If you have seed you'd really like to use but are afraid they won't germinate at any sufficient ratio, there is a tactic you can try which works not only with parsnip but other veggies as well.
Place the seeds onto wet cotton balls, in a saucer or flat shallow container. Keep the seeds moist and warm and small white roots will appear on the viable seed. You now have pre-germinated seeds that you can sow. discard any that have failed.
Soil should be loosened to a depth of 2 feet, remove any rocks or other obstacles that would impede growth. In early spring, when soil temperature has reached at least 45 F, sow seeds 1/2 inch deep and 1 inch apart in rows that are 5-7 inches apart, this may vary ever so slightly from cultivar to cultivar so always consult the seed packet first.
I usually start mine indoors. Keep the seedbed uniformly moist. Parsnips generally take 2-3 weeks to germinate. Soil pH should be 5.5 to 7.0 for best results.

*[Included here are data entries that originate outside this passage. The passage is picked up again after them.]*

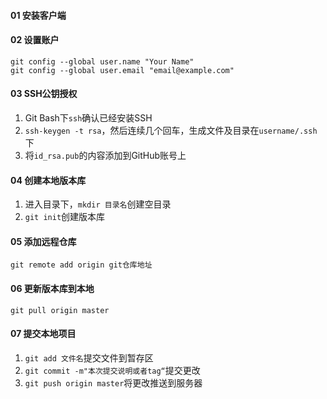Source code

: #### 01 安装客户端

#### 02 设置账户
```
git config --global user.name "Your Name"
git config --global user.email "email@example.com"
```

#### 03 SSH公钥授权
1. Git Bash下`ssh`确认已经安装SSH
2. `ssh-keygen -t rsa`，然后连续几个回车，生成文件及目录在`username/.ssh`下
3. 将`id_rsa.pub`的内容添加到GitHub账号上

#### 04 创建本地版本库
1. 进入目录下，`mkdir 目录名`创建空目录
2. `git init`创建版本库

#### 05 添加远程仓库
`git remote add origin git仓库地址`

#### 06 更新版本库到本地
`git pull origin master`

#### 07 提交本地项目
1. `git add 文件名`提交文件到暂存区
2. `git commit -m"本次提交说明或者tag“`提交更改
3. `git push origin master`将更改推送到服务器
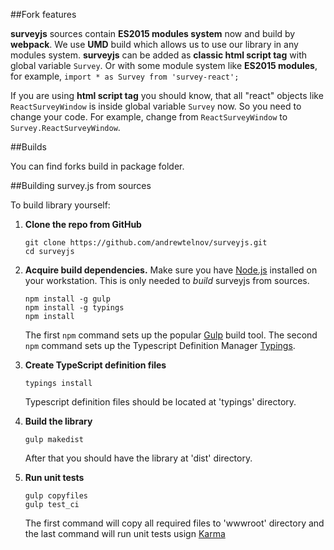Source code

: ##Fork features

**surveyjs** sources contain **ES2015 modules system** now and build by **webpack**. We use **UMD** build which allows us to use our library in any modules system. 
**surveyjs** can be added as **classic html script tag** with global variable `Survey`. Or with some module system like **ES2015 modules**, for example, `import * as Survey from 'survey-react';`

If you are using **html script tag** you should know, that all "react" objects like `ReactSurveyWindow` is inside global variable `Survey` now. So you need to change your code.
For example, change from `ReactSurveyWindow` to `Survey.ReactSurveyWindow`.

##Builds

You can find forks build in package folder.

##Building survey.js from sources

To build library yourself:

 1. **Clone the repo from GitHub**  
	```
	git clone https://github.com/andrewtelnov/surveyjs.git
	cd surveyjs
	```

 2. **Acquire build dependencies.** Make sure you have [Node.js](http://nodejs.org/) installed on your workstation. This is only needed to _build_ surveyjs from sources.  
	```
	npm install -g gulp
	npm install -g typings
	npm install
	```
	The first `npm` command sets up the popular [Gulp](http://gulpjs.com/) build tool. 
	The second `npm` command sets up the Typescript Definition Manager [Typings](https://github.com/typings/typings).

 3. **Create TypeScript definition files**
	```
	typings install
	```
	Typescript definition files should be located at 'typings' directory.

 4. **Build the library**
	```
	gulp makedist
	```
	After that you should have the library at 'dist' directory.

 5. **Run unit tests**
	```
	gulp copyfiles
	gulp test_ci
	```
	The first command will copy all required files to 'wwwroot' directory and the last command will run unit tests usign [Karma](https://karma-runner.github.io/0.13/index.html)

I like to sow some quick maturing "baby" carrots between my parsnip plants the carrot seed is sparsely planted between the parsnip seeds. The carrots will mature long before the parsnip has reached any significant size and will mark the row positions making cultivation / maintenance that much easier. Some gardeners do the same with radishes instead of carrots.
Avoid planting them near or in succession with Celery.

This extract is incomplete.